→ **WHAT YOU SHOULD DO**
Read the data, and whenever a line holds the word "extractInstanceFeatures", report that line.

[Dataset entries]
-.-.-
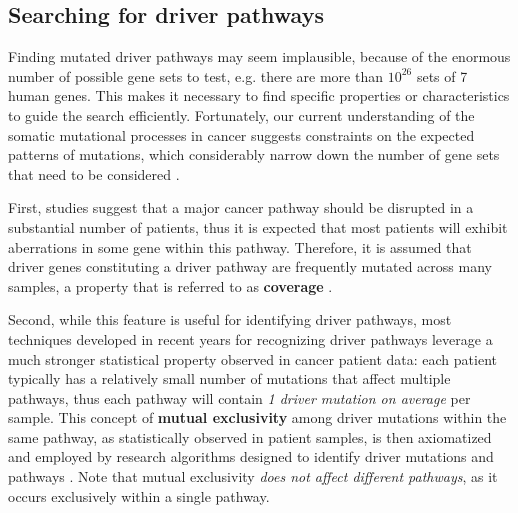 %

\subsection{Searching for driver pathways}

Finding mutated driver pathways may seem implausible, because of the enormous number of possible gene sets to test, e.g. there are more than $10^{26}$ sets of 7 human genes. This makes it necessary to find specific properties or characteristics to guide the search efficiently. Fortunately, our current understanding of the somatic mutational processes in cancer suggests constraints on the expected patterns of mutations, which considerably narrow down the number of gene sets that need to be considered \cite{dendrix}.

First, studies suggest that a major cancer pathway should be disrupted in a substantial number of patients, thus it is expected that most patients will exhibit aberrations in some gene within this pathway. Therefore, it is assumed that driver genes constituting a driver pathway are frequently mutated across many samples, a property that is referred to as \textbf{coverage} \cite{dendrix}.

Second, while this feature is useful for identifying driver pathways, most techniques developed in recent years for recognizing driver pathways leverage a much stronger statistical property observed in cancer patient data: each patient typically has a relatively small number of mutations that affect multiple pathways, thus each pathway will contain \textit{1 driver mutation on average} per sample. This concept of \textbf{mutual exclusivity} among driver mutations within the same pathway, as statistically observed in patient samples, is then axiomatized and employed by research algorithms designed to identify driver mutations and pathways \cite{multi-dendrix}. Note that mutual exclusivity \textit{does not affect different pathways}, as it occurs exclusively within a single pathway.

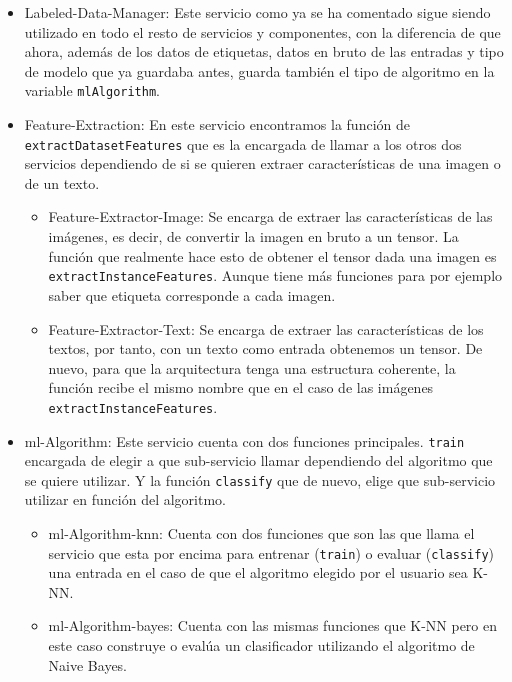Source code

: \documentclass[a4paper, 12pt]{book}
\begin{document}
\begin{itemize}
  
	\item Labeled-Data-Manager: Este servicio como ya se ha comentado sigue siendo utilizado en todo el resto de servicios y componentes, con la diferencia de que ahora, además de los datos de etiquetas, datos en bruto de las entradas y tipo de modelo que ya guardaba antes, guarda también el tipo de algoritmo en la variable \texttt{mlAlgorithm}.
 
	\item Feature-Extraction: En este servicio encontramos la función de \texttt{extractDatasetFeatures} que es la encargada de llamar a los otros dos servicios dependiendo de si se quieren extraer características de una imagen o de un texto.
\begin{itemize}
  
	\item Feature-Extractor-Image: Se encarga de extraer las características de las imágenes, es decir, de convertir la imagen en bruto a un tensor. La función que realmente hace esto de obtener el tensor dada una imagen es \texttt{extractInstanceFeatures}. Aunque tiene más funciones para por ejemplo saber que etiqueta corresponde a cada imagen.

	\item Feature-Extractor-Text: Se encarga de extraer las características de los textos, por tanto, con un texto como entrada obtenemos un tensor. De nuevo, para que la arquitectura tenga una estructura coherente, la función recibe el mismo nombre que en el caso de las imágenes \texttt{extractInstanceFeatures}. 
\end{itemize}

	\item ml-Algorithm: Este servicio cuenta con dos funciones principales. \texttt{train} encargada de elegir a que sub-servicio llamar dependiendo del algoritmo que se quiere utilizar. Y la función \texttt{classify} que de nuevo, elige que sub-servicio utilizar en función del algoritmo.
\begin{itemize}
  
	\item ml-Algorithm-knn: Cuenta con dos funciones que son las que llama el servicio que esta por encima para entrenar (\texttt{train}) o evaluar  (\texttt{classify}) una entrada en el caso de que el algoritmo elegido por el usuario sea K-NN.

	\item ml-Algorithm-bayes: Cuenta con las mismas funciones que K-NN pero en este caso construye o evalúa un clasificador utilizando el algoritmo de Naive Bayes.
\end{itemize}


\end{itemize}
\end{document}
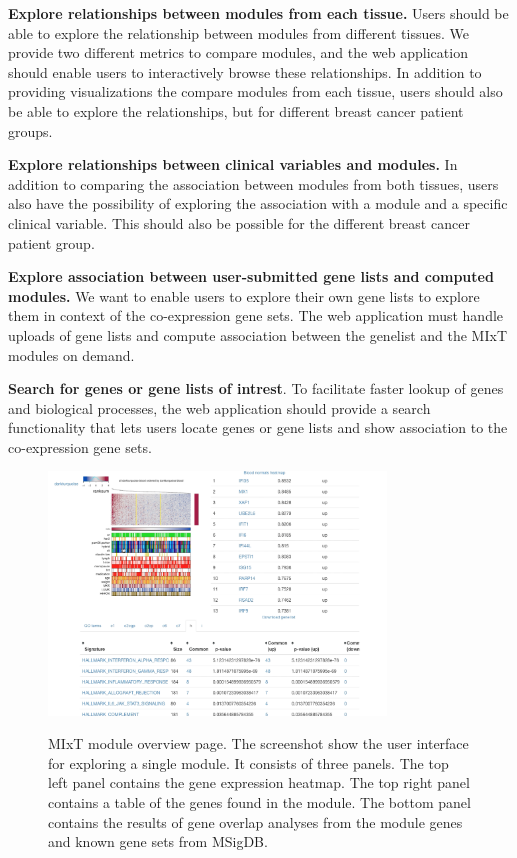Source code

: \textbf{Explore relationships between modules from each tissue.} Users should be
able to explore the relationship between modules from different tissues. We
provide two different metrics to compare modules, and the web application should
enable users to interactively browse these relationships. In addition to
providing visualizations the compare modules from each tissue, users should also
be able to explore the relationships, but for different breast cancer patient
groups. 

\textbf{Explore relationships between clinical variables and modules.} In
addition to comparing the association between modules from both tissues, users
also have the possibility of exploring the association with a module and a
specific clinical variable. This should also be possible for the different
breast cancer patient group. 

\textbf{Explore association between user-submitted gene lists and computed
modules.} We want to enable users to explore their own gene lists to explore
them in context of
the co-expression gene sets. The web application must handle uploads of gene
lists and compute association between the genelist and the MIxT modules on
demand. 

\textbf{Search for genes or gene lists of intrest}. To facilitate faster lookup
of genes and biological processes, the web application should provide a search
functionality that lets users locate genes or gene lists and show association to
the co-expression gene sets. 


\begin{figure}[h!]
\centering
\caption{MIxT module overview page. The screenshot show the user interface for
exploring a single module. It consists of three panels. The top left panel
contains the gene expression heatmap. The top right panel contains a table of
the genes found in the module. The bottom panel contains the results of gene
overlap analyses from the module genes and known gene sets from MSigDB.}
\includegraphics[width=0.8\textwidth]{figures/module.png}
\label{fig_first_case}
\end{figure}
-.-.-
→ **SOLUTION FOR THIS TASK**
	\item Feature-Extractor-Image: Se encarga de extraer las características de las imágenes, es decir, de convertir la imagen en bruto a un tensor. La función que realmente hace esto de obtener el tensor dada una imagen es \texttt{extractInstanceFeatures}. Aunque tiene más funciones para por ejemplo saber que etiqueta corresponde a cada imagen.
	\item Feature-Extractor-Text: Se encarga de extraer las características de los textos, por tanto, con un texto como entrada obtenemos un tensor. De nuevo, para que la arquitectura tenga una estructura coherente, la función recibe el mismo nombre que en el caso de las imágenes \texttt{extractInstanceFeatures}. 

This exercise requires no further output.